1 請求書データ(PDF)のファイル名に、規則性をもって内容を表示する。
例) 2022年(令和4年)10月31日に株式会社国税商事から受領した110,000円の請求書
⇒「20221031_㈱国税商事_110000」
2 「取引の相手先」や「各月」など任意のフォルダに格納して保存する。
ファイル名に検索キー3項目の値が設定されているので、ロ、ハの要件による絞り込みは実現可能なはずです。しかし、簡単ではないように思います。例えば、金額の範囲を指定して絞り込むことが簡単にできるのだろうか? そもそも、「取引の相手先」や「各月」でフォルダを分けていれば、ファイル名に取引の相手先や日付を設定する必要はないと思うのだけどね。

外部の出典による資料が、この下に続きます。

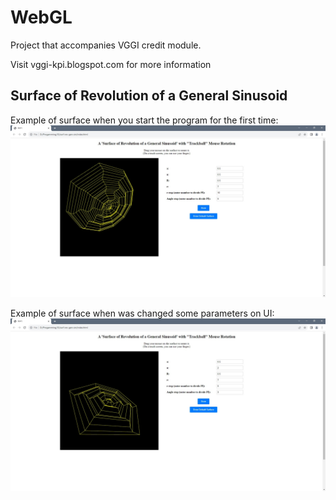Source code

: # WebGL

Project that accompanies VGGI credit module.

Visit vggi-kpi.blogspot.com for more information

## Surface of Revolution of a General Sinusoid

Example of surface when you start the program for the first time:
![default-surface](default-surface.png)

Example of surface when was changed some parameters on UI:
![changed-parameters](changed-parameters.png)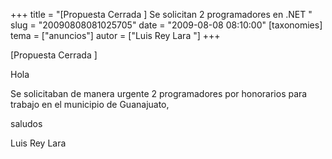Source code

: +++
title = "[Propuesta Cerrada ] Se solicitan 2 programadores en .NET "
slug = "20090808081025705"
date = "2009-08-08 08:10:00"
[taxonomies]
tema = ["anuncios"]
autor = ["Luis Rey Lara "]
+++

\[Propuesta Cerrada \]

Hola

Se solicitaban de manera urgente 2 programadores por honorarios para
trabajo en el municipio de Guanajuato,

saludos

Luis Rey Lara

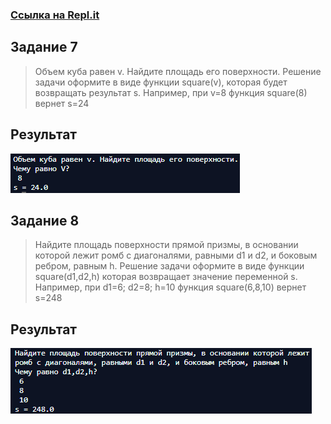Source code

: ### [Ссылка на Repl.it](https://repl.it/@ArthurMozart/Func)

## Задание 7
> Объем куба равен v. Найдите площадь его поверхности.
Решение задачи оформите в виде функции square(v), которая будет возвращать
результат s. Например, при v=8 функция square(8) вернет s=24

## Результат
![Результат](image/sm3(1).png)

## Задание 8
> Найдите площадь поверхности прямой призмы, в основании которой лежит ромб
с диагоналями, равными d1 и d2, и боковым ребром, равным h.
Решение задачи оформите в виде функции square(d1,d2,h) которая возвращает
значение переменной s. Например, при d1=6; d2=8; h=10 функция square(6,8,10) вернет
s=248

## Результат
![Результат](image/sm3.png)

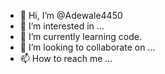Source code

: - 👋 Hi, I’m @Adewale4450
- 👀 I’m interested in ...
- 🌱 I’m currently learning code.
- 💞️ I’m looking to collaborate on ...
- 📫 How to reach me ...

<!---
Adewale4450/Adewale4450 is a ✨ special ✨ repository because its `README.md` (this file) appears on your GitHub profile.
You can click the Preview link to take a look at your changes.
--->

なお、この回答の解説には次のような検索簿の例もあります。ファイル名がこの例のようについていれば、ファイル名から図のような検索簿を作り出すのは難しくないでしょうが、いかにも整理されていない質疑応答の印象があります。
こういう質問が多くあったためか基準期間の売上高が少ない事業者は検索要件が免除されています。
(上記引用の続き)
※ 税務調査の際に、税務職員からダウンロードの求めがあった場合には、上記のデータについて提出してください。
※ 判定期間に係る基準期間(通常は2年前です。)の売上高が5,000 万円以下であり、上記のダウンロードの求めに応じることができるようにしている場合又は電磁的記録を出力した書面を取引年月日その他の日付及び取引先ごとに整理されたものを提示・提出できるようにしておき、上記のダウンロードの求めに応じるようにしている場合には、上記1の設定は不要です。

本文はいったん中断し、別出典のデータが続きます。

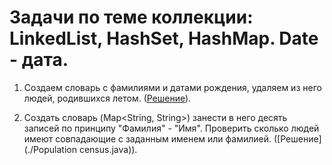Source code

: # Задачи по теме коллекции: LinkedList, HashSet, HashMap. Date - дата.

1. Создаем словарь с фамилиями и датами рождения, удаляем из него людей, родившихся летом.
([Решение](./summer_holidays.java)).

2. Создать словарь (Map<String, String>) занести в него десять записей по принципу "Фамилия" - "Имя".
Проверить сколько людей имеют совпадающие с заданным именем или фамилией.
([Решение](./Population census.java)).
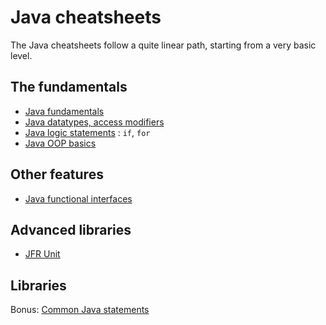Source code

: # Java cheatsheets

The Java cheatsheets follow a quite linear path, starting from a very basic level.

## The fundamentals

- [Java fundamentals](1-0-java-basics.md)
- [Java datatypes, access modifiers](1-1-java-datatypes-modifiers.md)
- [Java logic statements](1-2-java-sttmt.md) : `if`, `for`
- [Java OOP basics](1-3-java-oop.md)

## Other features

- [Java functional interfaces](2-1-java-funct-int.md)

## Advanced libraries

- [JFR Unit](3-1-jfr-unit.md)

## Libraries


Bonus: [Common Java statements](common-java-statmts.md)
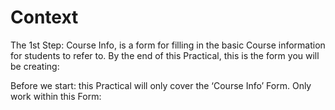# Context

The 1st Step: Course Info, is a form for filling in the basic Course information for students to refer to. By the end of this Practical, this is the form you will be creating:





Before we start: this Practical will only cover the ‘Course Info’ Form. Only work within this Form:





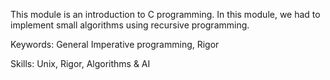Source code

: This module is an introduction to C programming. In this module, we had to implement small algorithms using recursive programming.

Keywords:    General Imperative programming, Rigor

Skills:      Unix, Rigor, Algorithms & AI
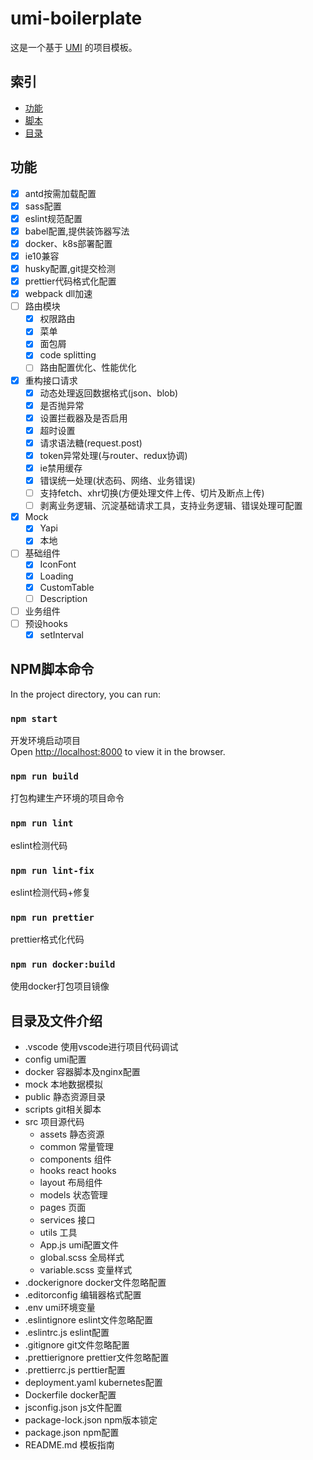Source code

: # umi-boilerplate

> 

这是一个基于 [UMI](https://umijs.org) 的项目模板。

## 索引
- [功能](#features)
- [脚本](#scripts)
- [目录](#dirctory)

<a name="features"></a>
## 功能

- [x] antd按需加载配置  
- [x] sass配置  
- [x] eslint规范配置  
- [x] babel配置,提供装饰器写法  
- [x] docker、k8s部署配置  
- [x] ie10兼容  
- [x] husky配置,git提交检测  
- [x] prettier代码格式化配置  
- [x] webpack dll加速  
- [ ] 路由模块  
  - [x] 权限路由  
  - [x] 菜单  
  - [x] 面包屑  
  - [x] code splitting  
  - [ ] 路由配置优化、性能优化  
- [x] 重构接口请求  
  - [x] 动态处理返回数据格式(json、blob)  
  - [x] 是否抛异常  
  - [x] 设置拦截器及是否启用  
  - [x] 超时设置  
  - [x] 请求语法糖(request.post)  
  - [x] token异常处理(与router、redux协调)  
  - [x] ie禁用缓存  
  - [x] 错误统一处理(状态码、网络、业务错误)  
  - [ ] 支持fetch、xhr切换(方便处理文件上传、切片及断点上传)  
  - [ ] 剥离业务逻辑、沉淀基础请求工具，支持业务逻辑、错误处理可配置  
- [x] Mock  
  - [x] Yapi  
  - [x] 本地  
- [ ] 基础组件  
  - [x] IconFont  
  - [x] Loading  
  - [x] CustomTable
  - [ ] Description   
- [ ] 业务组件  
- [ ] 预设hooks  
  - [x] setInterval  

<a name="scripts"></a>
## NPM脚本命令

In the project directory, you can run:

### `npm start`

开发环境启动项目  
Open [http://localhost:8000](http://localhost:8000) to view it in the browser.

### `npm run build`

打包构建生产环境的项目命令

### `npm run lint`

eslint检测代码

### `npm run lint-fix`

eslint检测代码+修复

### `npm run prettier`

prettier格式化代码

### `npm run docker:build`

使用docker打包项目镜像

<a name="dirctory"></a>
## 目录及文件介绍

- .vscode 使用vscode进行项目代码调试
- config umi配置
- docker 容器脚本及nginx配置
- mock 本地数据模拟
- public 静态资源目录
- scripts git相关脚本
- src 项目源代码
  - assets 静态资源
  - common 常量管理
  - components 组件
  - hooks react hooks
  - layout 布局组件
  - models 状态管理
  - pages 页面
  - services 接口
  - utils 工具
  - App.js umi配置文件
  - global.scss 全局样式
  - variable.scss 变量样式
- .dockerignore docker文件忽略配置
- .editorconfig 编辑器格式配置
- .env umi环境变量
- .eslintignore eslint文件忽略配置
- .eslintrc.js eslint配置
- .gitignore git文件忽略配置
- .prettierignore prettier文件忽略配置
- .prettierrc.js perttier配置
- deployment.yaml kubernetes配置
- Dockerfile docker配置
- jsconfig.json js文件配置
- package-lock.json npm版本锁定
- package.json npm配置
- README.md 模板指南
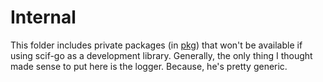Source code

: # Internal

This folder includes private packages (in [pkg](pkg)) that won't be
available if using scif-go as a development library. Generally, the only thing
I thought made sense to put here is the logger. Because, he's pretty generic.
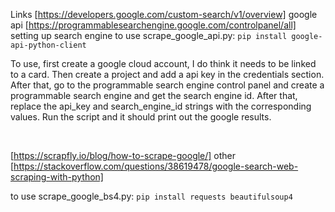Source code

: Links
[https://developers.google.com/custom-search/v1/overview] google api
[https://programmablesearchengine.google.com/controlpanel/all] setting up search engine
to use scrape_google_api.py: `pip install google-api-python-client`

To use, first create a google cloud account, I do think it needs to be linked to a card. Then create a project and add a api key in the credentials section. After that, go to the programmable search engine control panel and create a programmable search engine and get the search engine id. After that, replace the api_key and search_engine_id strings with the corresponding values. Run the script and it should print out the google results.

<br>

[https://scrapfly.io/blog/how-to-scrape-google/] other
[https://stackoverflow.com/questions/38619478/google-search-web-scraping-with-python]

to use scrape_google_bs4.py: `pip install requests beautifulsoup4`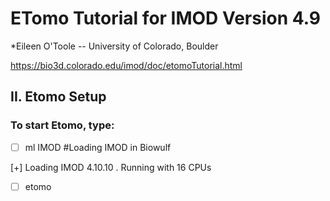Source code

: # ETomo Tutorial for IMOD Version 4.9
*Eileen O'Toole -- University of Colorado, Boulder

https://bio3d.colorado.edu/imod/doc/etomoTutorial.html

## II.  Etomo Setup

### To start Etomo, type:
- [ ] ml IMOD #Loading IMOD in Biowulf

[+] Loading IMOD 4.10.10 . Running with 16  CPUs 

- [ ] etomo



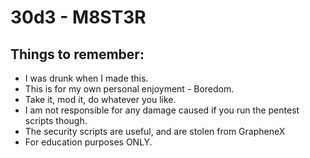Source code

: # 30d3 - M8ST3R

## Things to remember:

* I was drunk when I made this.
* This is for my own personal enjoyment - Boredom.
* Take it, mod it, do whatever you like.
* I am not responsible for any damage caused if you run the pentest scripts though.
* The security scripts are useful, and are stolen from GrapheneX 
* For education purposes ONLY.
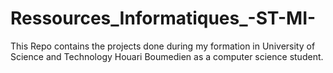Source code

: # Ressources_Informatiques_-ST-MI-
This Repo contains the projects done during my formation in University of Science and Technology Houari Boumedien as a computer science student.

(注) 令和5年度の税制改正前(令和5年12 月31 日までに行う電子取引の取引情報)については、判定期間に係る基準期間の売上高が1,000 万円以下であり、上記のダウンロードの求めに応じることができるようにしている場合に限り、上記1の設定等による検索機能の確保が不要となります。
この文章は、「上記のデータを提出してください。」と言っている一方で、「上記1の設定は不要です」と言っています。設定不要なら当該データは存在しない。しかし、データが存在しなければ提出できない。そうすると二つ目の引用部分は論理的に破綻してしまいませんか?
この質問の回答からは、検索要件の確保が不要な事業者はデータをどのように整理して出せば良いのかが理解できません。この回答を読み解くのは、筆者にとってはパズルを解くより難しいです。